Another finding was that ransomware gangs had an average lifespan of 17 months before rebranding or disbanding. REvil, one of the most successful gangs, shut down in October 2021 after 31 months, the Index said.
Meanwhile, 41% of attacks were the result of phishing for initial access, which emerged as the top pathway to compromise in 2021, the Index said.
Other key highlights from the 2022 Index include:
- Hitting consumers’ wallets–Ransomware attacks dominated manufacturing in 2021, contributing to marked-up product/services prices and burdening consumers already dealing with inflation at a near 40-year high. For example, by the end of 2021, ground beef prices rose 10% following the JBS ransomware attack and gas prices increased 10% following the Colonial Pipeline ransomware attack.
- A Rising “debt” of vulnerabilities–With a record number of disclosed vulnerabilities in 2021, X-Force saw 33% rise year over year in the number of network compromises caused by vulnerability exploitation, revealing businesses’ biggest vice: patching. Businesses in Europe, Asia and the Middle East and Africa were virtually overpowered by unpatched vulnerabilities, which caused about 50% of attacks in these regions in 2021.
- “Manu-fractured” supply chains–Manufacturing was the most attacked industry in 2021, accounting for nearly one in four attacks with ransomware persisting as the main culprit. Nearly half of attacks on manufacturing were caused by vulnerabilities.
- Early warning signs of cyber crisis in the cloud–With a 146% increase in new Linux ransomware code and a Docker-focused push expanding beyond just bots, it’s becoming easier for threat actors to utilize cloud environments for malicious purposes.
How brands and consumers can fight back
The fact that manufacturing has replaced financial services/insurance as the most targeted industry for attacks was a notable finding, said Charles DeBeck, senior cyber threat intelligence analyst at IBM Security X-Force.
“It’s only now at a time when the manufacturing industry is at a tipping point that cybercriminals predominantly shifted their sights to this sector, seeking to push it over the edge,’’ DeBeck said. “That tells us that attackers are wagering on the real-world repercussions an attack on these organizations would have–not only are they betting on the victim’s fear of financial/business loss … but they bet on supply chains’ reliance on these organizations, adding even more pressure on victims to pay.”

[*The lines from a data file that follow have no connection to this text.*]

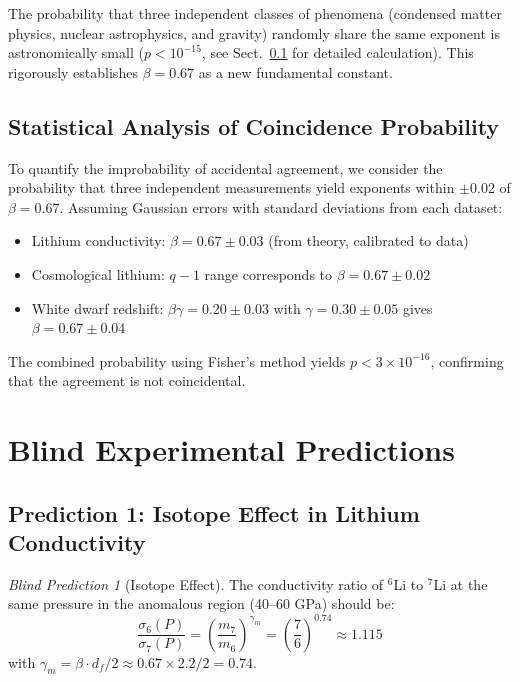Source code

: \documentclass[12pt,a4paper]{article}
\theoremstyle{remark}
\newtheorem{prediction}[theorem]{Blind Prediction}
\newcommand{\df}{d_{\!f}}
\begin{document}
	The probability that three independent classes of phenomena (condensed matter physics, nuclear astrophysics, and gravity) randomly share the same exponent is astronomically small (\(p < 10^{-15}\), see Sect.~\ref{subsec:statistical-analysis} for detailed calculation). This rigorously establishes \(\beta = 0.67\) as a new fundamental constant.
	
	\subsection{Statistical Analysis of Coincidence Probability}
	\label{subsec:statistical-analysis}
	
	To quantify the improbability of accidental agreement, we consider the probability that three independent measurements yield exponents within \(\pm 0.02\) of \(\beta = 0.67\). Assuming Gaussian errors with standard deviations from each dataset:
	\begin{itemize}
		\item Lithium conductivity: \(\beta = 0.67 \pm 0.03\) (from theory, calibrated to data)
		\item Cosmological lithium: \(q-1\) range corresponds to \(\beta = 0.67 \pm 0.02\) \cite{bertulani2015}
		\item White dwarf redshift: \(\beta\gamma = 0.20 \pm 0.03\) with \(\gamma = 0.30 \pm 0.05\) gives \(\beta = 0.67 \pm 0.04\)
	\end{itemize}
	
	The combined probability using Fisher's method yields \(p < 3 \times 10^{-16}\), confirming that the agreement is not coincidental.
	
	\section{Blind Experimental Predictions}
	
	\subsection{Prediction 1: Isotope Effect in Lithium Conductivity}
	
	\begin{prediction}[Isotope Effect]
		The conductivity ratio of \(^6\)Li to \(^7\)Li at the same pressure in the anomalous region (40–60 GPa) should be:
		\begin{equation}
			\frac{\sigma_6(P)}{\sigma_7(P)} = \left( \frac{m_7}{m_6} \right)^{\gamma_m} = \left( \frac{7}{6} \right)^{0.74} \approx 1.115
			\label{eq:isotope_prediction}
		\end{equation}
		with \(\gamma_m = \beta \cdot \df / 2 \approx 0.67 \times 2.2 / 2 = 0.74\).
		\label{pred:isotope}
	\end{prediction}
	
\end{document}
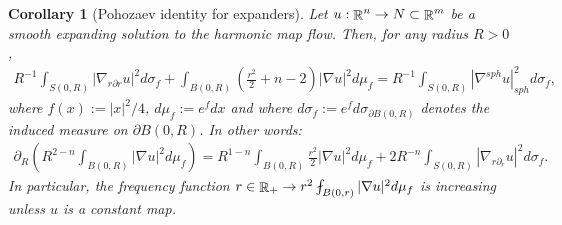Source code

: \documentclass[a4paper,11pt,reqno]{amsart}
\newtheorem{coro}[defn]{Corollary}
\newtheorem{rk}[defn]{Remark}
\def\R{\mathop{\rm \mathbb{R}}\nolimits}
\begin{document}
\begin{coro}[Pohozaev identity for expanders]\label{Poho-exp}
Let $u:\R^n\rightarrow N\subset\R^m$ be a smooth expanding solution to the harmonic map flow. Then, for any radius $R>0$,
\begin{eqnarray*}
R^{-1}\int_{S(0,R)}|\nabla_{r\partial r}u|^2d\sigma_f+\int_{B(0,R)}\left(\frac{r^2}{2}+n-2\right)|\nabla u|^2d\mu_f=R^{-1}\int_{S(0,R)}|\nabla^{sph}u|_{sph}^2d\sigma_f,
\end{eqnarray*}
where $f(x):=|x|^2/4$, $d\mu_f:=e^fdx$ and where $d\sigma_f:=e^fd\sigma_{\partial B(0,R)}$ denotes the induced measure on $\partial B(0,R)$. 
In other words:
\begin{eqnarray*}
\partial_R\left(R^{2-n}\int_{B(0,R)}|\nabla u|^2d\mu_f\right)=R^{1-n}\int_{B(0,R)}\frac{r^2}{2}|\nabla u|^2d\mu_f+2R^{-n}\int_{S(0,R)}|\nabla_{r\partial_r}u|^2d\sigma_f.
\end{eqnarray*}
In particular, the frequency function $r\in\R_+\rightarrow r^2\fint_{B(0,r)}|\nabla u|^2d\mu_f$ is increasing unless $u$ is a constant map. 
\end{coro}
\end{document}
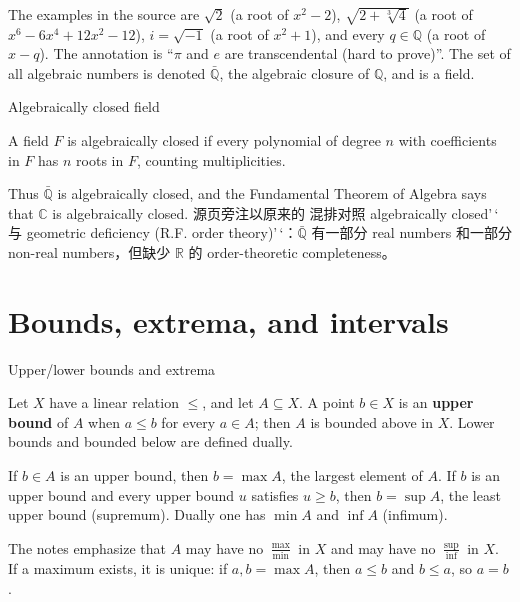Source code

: The examples in the source are \(\sqrt{2}\) (a root of \(x^{2} - 2\)), \(\sqrt{2 + \sqrt[3]{4}}\) (a root of \(x^{6} - 6x^{4} + 12x^{2} - 12\)), \(i = \sqrt{- 1}\) (a root of \(x^{2} + 1\)), and every \(q \in \mathbb{Q}\) (a root of \(x - q\)). The annotation is ``\(\pi\) and \(e\) are transcendental (hard to prove)''. The set of all algebraic numbers is denoted \(\bar{\mathbb{Q}}\), the algebraic closure of \(\mathbb{Q}\), and is a field.

\begin{definition}{Algebraically closed field}

A field \(F\) is algebraically closed if every polynomial of degree \(n\) with coefficients in \(F\) has \(n\) roots in \(F\), counting multiplicities.

\end{definition}

Thus \(\bar{\mathbb{Q}}\) is algebraically closed, and the Fundamental Theorem of Algebra says that \(\mathbb{C}\) is algebraically closed. 源页旁注以原来的 混排对照 algebraically closed'\,` 与 geometric deficiency (R.F. order theory)'\,`：\(\bar{\mathbb{Q}}\) 有一部分 real numbers 和一部分 non-real numbers，但缺少 \(\mathbb{R}\) 的 order-theoretic completeness。

\section{Bounds, extrema, and intervals}

\begin{definition}{Upper/lower bounds and extrema}

Let \(X\) have a linear relation \(\leq\), and let \(A \subseteq X\). A point \(b \in X\) is an \textbf{upper bound} of \(A\) when \(a \leq b\) for every \(a \in A\); then \(A\) is bounded above in \(X\). Lower bounds and bounded below are defined dually.

If \(b \in A\) is an upper bound, then \(b = \max A\), the largest element of \(A\). If \(b\) is an upper bound and every upper bound \(u\) satisfies \(u \geq b\), then \(b = \sup A\), the least upper bound (supremum). Dually one has \(\min A\) and \(\inf A\) (infimum).

\end{definition}

The notes emphasize that \(A\) may have no \(\frac{\max}{\min}\) in \(X\) and may have no \(\frac{\sup}{\inf}\) in \(X\). If a maximum exists, it is unique: if \(a,b = \max A\), then \(a \leq b\) and \(b \leq a\), so \(a = b\).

He added that a manufacturer loses money every second its operations are down, making the industry “a particularly juicy target for ransomware actors.”
One takeaway is that successful brands will continue to find themselves in the spotlight, and that will inevitably draw cybercriminals’ attention, DeBeck said. “We saw some of the most trusted tech brands amongst the companies scammers most commonly impersonated,’’ because they’re betting on the familiarity and positive experience that consumers have with them. That leads consumers to let their guards down and be more likely to click on a malicious URL.
“Consumers need to scrutinize links more and be more skeptical about emails and texts they receive, because the person or brand on the other end may not be who they think it is,’’ he advised.
Today’s digital acceleration combined with the adversarial trends Security X-Force is seeing become more common, makes it clear that where businesses keep their data matters, DeBeck added.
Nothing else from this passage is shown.